INPUT DATA =>
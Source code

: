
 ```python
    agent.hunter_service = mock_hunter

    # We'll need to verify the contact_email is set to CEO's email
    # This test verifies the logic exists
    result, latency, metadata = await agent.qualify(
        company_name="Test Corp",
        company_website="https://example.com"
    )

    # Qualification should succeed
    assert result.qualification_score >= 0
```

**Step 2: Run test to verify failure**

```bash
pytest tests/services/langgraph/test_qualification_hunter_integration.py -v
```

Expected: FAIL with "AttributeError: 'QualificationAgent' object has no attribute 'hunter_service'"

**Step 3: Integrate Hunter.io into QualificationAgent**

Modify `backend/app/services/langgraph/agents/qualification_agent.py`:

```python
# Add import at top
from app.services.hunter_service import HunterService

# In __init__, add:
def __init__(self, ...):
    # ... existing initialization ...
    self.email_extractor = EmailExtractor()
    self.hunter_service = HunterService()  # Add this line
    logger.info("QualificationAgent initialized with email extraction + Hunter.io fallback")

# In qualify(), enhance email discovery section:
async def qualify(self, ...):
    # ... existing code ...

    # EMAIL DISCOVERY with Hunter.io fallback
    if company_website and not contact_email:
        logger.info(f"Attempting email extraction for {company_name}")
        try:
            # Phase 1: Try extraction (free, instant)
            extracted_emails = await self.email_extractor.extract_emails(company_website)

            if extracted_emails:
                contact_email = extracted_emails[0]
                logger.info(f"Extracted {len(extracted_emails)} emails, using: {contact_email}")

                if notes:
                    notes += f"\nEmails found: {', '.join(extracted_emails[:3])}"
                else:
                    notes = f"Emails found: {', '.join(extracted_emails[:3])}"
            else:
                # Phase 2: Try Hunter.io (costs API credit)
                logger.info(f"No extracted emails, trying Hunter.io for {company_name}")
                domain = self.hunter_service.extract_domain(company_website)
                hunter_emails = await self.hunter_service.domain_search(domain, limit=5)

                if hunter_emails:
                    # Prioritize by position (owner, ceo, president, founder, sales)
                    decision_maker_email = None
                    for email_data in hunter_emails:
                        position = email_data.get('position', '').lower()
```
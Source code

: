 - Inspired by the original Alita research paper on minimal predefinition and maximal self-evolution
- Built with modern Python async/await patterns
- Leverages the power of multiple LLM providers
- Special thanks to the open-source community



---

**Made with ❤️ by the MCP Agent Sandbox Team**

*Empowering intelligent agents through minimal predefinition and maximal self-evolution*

YOUR OBJECTIVE => Reproduce every record above, word for word.

EXERCISE SOLUTION =>
Source code

:
 ```python
    agent.hunter_service = mock_hunter

    # We'll need to verify the contact_email is set to CEO's email
    # This test verifies the logic exists
    result, latency, metadata = await agent.qualify(
        company_name="Test Corp",
        company_website="https://example.com"
    )

    # Qualification should succeed
    assert result.qualification_score >= 0
```

**Step 2: Run test to verify failure**

```bash
pytest tests/services/langgraph/test_qualification_hunter_integration.py -v
```

Expected: FAIL with "AttributeError: 'QualificationAgent' object has no attribute 'hunter_service'"

**Step 3: Integrate Hunter.io into QualificationAgent**

Modify `backend/app/services/langgraph/agents/qualification_agent.py`:

```python
# Add import at top
from app.services.hunter_service import HunterService

# In __init__, add:
def __init__(self, ...):
    # ... existing initialization ...
    self.email_extractor = EmailExtractor()
    self.hunter_service = HunterService()  # Add this line
    logger.info("QualificationAgent initialized with email extraction + Hunter.io fallback")

# In qualify(), enhance email discovery section:
async def qualify(self, ...):
    # ... existing code ...

    # EMAIL DISCOVERY with Hunter.io fallback
    if company_website and not contact_email:
        logger.info(f"Attempting email extraction for {company_name}")
        try:
            # Phase 1: Try extraction (free, instant)
            extracted_emails = await self.email_extractor.extract_emails(company_website)

            if extracted_emails:
                contact_email = extracted_emails[0]
                logger.info(f"Extracted {len(extracted_emails)} emails, using: {contact_email}")

                if notes:
                    notes += f"\nEmails found: {', '.join(extracted_emails[:3])}"
                else:
                    notes = f"Emails found: {', '.join(extracted_emails[:3])}"
            else:
                # Phase 2: Try Hunter.io (costs API credit)
                logger.info(f"No extracted emails, trying Hunter.io for {company_name}")
                domain = self.hunter_service.extract_domain(company_website)
                hunter_emails = await self.hunter_service.domain_search(domain, limit=5)

                if hunter_emails:
                    # Prioritize by position (owner, ceo, president, founder, sales)
                    decision_maker_email = None
                    for email_data in hunter_emails:
                        position = email_data.get('position', '').lower()
```
Source code

: - Inspired by the original Alita research paper on minimal predefinition and maximal self-evolution
- Built with modern Python async/await patterns
- Leverages the power of multiple LLM providers
- Special thanks to the open-source community



---

**Made with ❤️ by the MCP Agent Sandbox Team**

*Empowering intelligent agents through minimal predefinition and maximal self-evolution*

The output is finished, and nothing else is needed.